#### What needs to be done
Please return every record exactly as written, leaving out the pictures.

Recorded data

┄┄┄┄┄┄

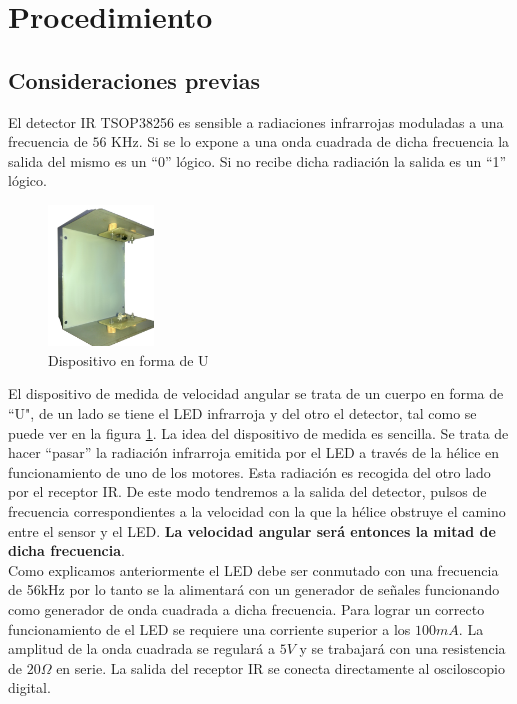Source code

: \documentclass[main]{subfiles}
\begin{document}
\section{Procedimiento}


\subsection{Consideraciones previas}

El detector IR TSOP38256 es sensible a radiaciones infrarrojas moduladas a una frecuencia de $56$ KHz. Si se lo expone a una onda cuadrada de dicha frecuencia la salida del mismo es un ``0'' l\'ogico. Si no recibe dicha radiaci\'on la salida es un ``1'' l\'ogico.\\
\begin{figure}
  \begin{center}
    \includegraphics[width=0.25\textwidth]{./pics_motores/u.jpg}
  \end{center}
  \caption{Dispositivo en forma de U}
  \label{fig:u}
\end{figure}
El dispositivo de medida de velocidad angular se trata de un cuerpo en forma de ``U", de un lado se tiene el LED infrarroja y del otro el detector, tal como se puede ver en la figura \ref{fig:u}.
La idea del dispositivo de medida es sencilla. Se trata de hacer ``pasar'' la radiaci\'on infrarroja emitida por el LED a trav\'es de la h\'elice en funcionamiento de uno de los motores. Esta radiaci\'on es recogida del otro lado por el receptor IR. De este modo tendremos a la salida del detector, pulsos de frecuencia correspondientes a la velocidad con la que la h\'elice obstruye el camino entre el sensor y el LED. \textbf{La velocidad angular ser\'a entonces la mitad de dicha frecuencia}.\\

Como explicamos anteriormente el LED debe ser conmutado con una frecuencia de 56kHz por lo tanto se la alimentar\'a con un generador de se\~nales funcionando como generador de onda cuadrada a dicha frecuencia. Para lograr un correcto funcionamiento de el LED se requiere una corriente superior a los $100mA$. La amplitud de la onda cuadrada se regular\'a a $5V$ y se trabajar\'a con una resistencia de $20\Omega$ en serie. La salida del receptor IR se conecta directamente al osciloscopio digital.\\
\end{document}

┄┄┄┄┄┄

#### Response to the exercise
Source code

: \documentclass[main]{subfiles}
\begin{document}
\section{Procedimiento}


\subsection{Consideraciones previas}

El detector IR TSOP38256 es sensible a radiaciones infrarrojas moduladas a una frecuencia de $56$ KHz. Si se lo expone a una onda cuadrada de dicha frecuencia la salida del mismo es un ``0'' l\'ogico. Si no recibe dicha radiaci\'on la salida es un ``1'' l\'ogico.\\
\begin{figure}
  \begin{center}
    \includegraphics[width=0.25\textwidth]{./pics_motores/u.jpg}
  \end{center}
  \caption{Dispositivo en forma de U}
  \label{fig:u}
\end{figure}
El dispositivo de medida de velocidad angular se trata de un cuerpo en forma de ``U", de un lado se tiene el LED infrarroja y del otro el detector, tal como se puede ver en la figura \ref{fig:u}.
La idea del dispositivo de medida es sencilla. Se trata de hacer ``pasar'' la radiaci\'on infrarroja emitida por el LED a trav\'es de la h\'elice en funcionamiento de uno de los motores. Esta radiaci\'on es recogida del otro lado por el receptor IR. De este modo tendremos a la salida del detector, pulsos de frecuencia correspondientes a la velocidad con la que la h\'elice obstruye el camino entre el sensor y el LED. \textbf{La velocidad angular ser\'a entonces la mitad de dicha frecuencia}.\\

Como explicamos anteriormente el LED debe ser conmutado con una frecuencia de 56kHz por lo tanto se la alimentar\'a con un generador de se\~nales funcionando como generador de onda cuadrada a dicha frecuencia. Para lograr un correcto funcionamiento de el LED se requiere una corriente superior a los $100mA$. La amplitud de la onda cuadrada se regular\'a a $5V$ y se trabajar\'a con una resistencia de $20\Omega$ en serie. La salida del receptor IR se conecta directamente al osciloscopio digital.\\
\end{document}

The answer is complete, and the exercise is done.